French Law Favoring Publishers Repealed

The French government earlier this year repealed a terrible law giving the country’s publishers the “right” to issue or license new editions of “out of print” books and pocket the revenues.

The law, which was overturned last June, allowed print publishers to profit from these newly issued digital editions, regardless of the availability of previous versions of the work, including those self-published by authors after the original works went out of print. The legislation reflected no regard for whether digital or reprint rights had been assigned to those publishers by the authors, or whether those assignments had reverted to the authors. 

The NWU warned our members about this law when it was first enacted, as did other writers’ organizations, such as the Science Fiction Writers of America, whose members work first published in the US, but had gotten swept up in the French scheme. We supported the French writers and illustrators who successfully challenged the law in French and European Union courts.

Even following the decision in November 2016 by the highest EU court that the law violated the Berne Convention copyright treaty, as well as other EU laws, it remained unclear whether the French government would revise the law to comply with those international treaties and laws.

We are pleased that the French government chose to annull the law.

However, that doesn’t protect  US writers from being swept up in similar schemes abroad, including in France. Tellingly, the Web site for the “Relire” book-scanning and reprint scheme (operated by the French counterpart of the U.S. Library of Congress) remains live. There’s no mention anywhere on the site that the legislation purporting to authorize it has been rescinded by the French government.

From our lobbying work in Brussels on the current proposals for revision of European Union copyright law, we suspect that the French library and the French government are hoping to get a sufficiently broad provision for digitization and redistribution of “out of commerce” works into the pending EU copyright legislation to allow France to re-enact the same or a similar law and revive the dormant (but not dead) “Relire” book-scanning and reprint scheme.
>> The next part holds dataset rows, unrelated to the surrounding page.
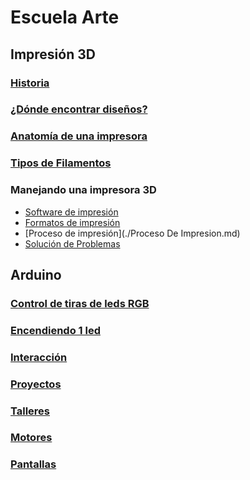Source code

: # Escuela Arte

## Impresión 3D

### [Historia](./Historia.md)
### [¿Dónde encontrar diseños?](./Repositorios.md)
### [Anatomía de una impresora](./Impresoras3D.md)

### [Tipos de Filamentos](./Filamentos.md)

### Manejando una impresora 3D
  * [Software de impresión](./Software.md)
  * [Formatos de impresión](./Formatos.md)
  * [Proceso de impresión](./Proceso De Impresion.md)
  * [Solución de Problemas](./Problemas.md)

## Arduino

### [Control de tiras de leds RGB](./ControlTirasLeds.md)

### [Encendiendo 1 led](./Led.md)

### [Interacción](./interaccion.md)

### [Proyectos](./Proyectos.md)

### [Talleres](./Talleres.md)

### [Motores](./motores.md)

### [Pantallas](./lcd.md)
There is also pressure from both libraries and publishers for similar laws in other European Union member countries, including  Ireland, which will remain in the EU after Brexit, where even more English-language books by US writers are distributed.

We continue to believe that the EU court was correct in its finding that the French law violated the Berne Convention. For the same reasons, we believe that the provisions of the proposed EU copyright directive on “out of commerce” works (Articles 7-9) would also violate the Berne Convention.

We are continuing to lobby for provisions in the EU law that would make it as easy as possible for writers to opt out of any new ECL schemes for “out of commerce” works as a way to mitigate the harm these improper provisions of EU law would cause to affected writers and their income.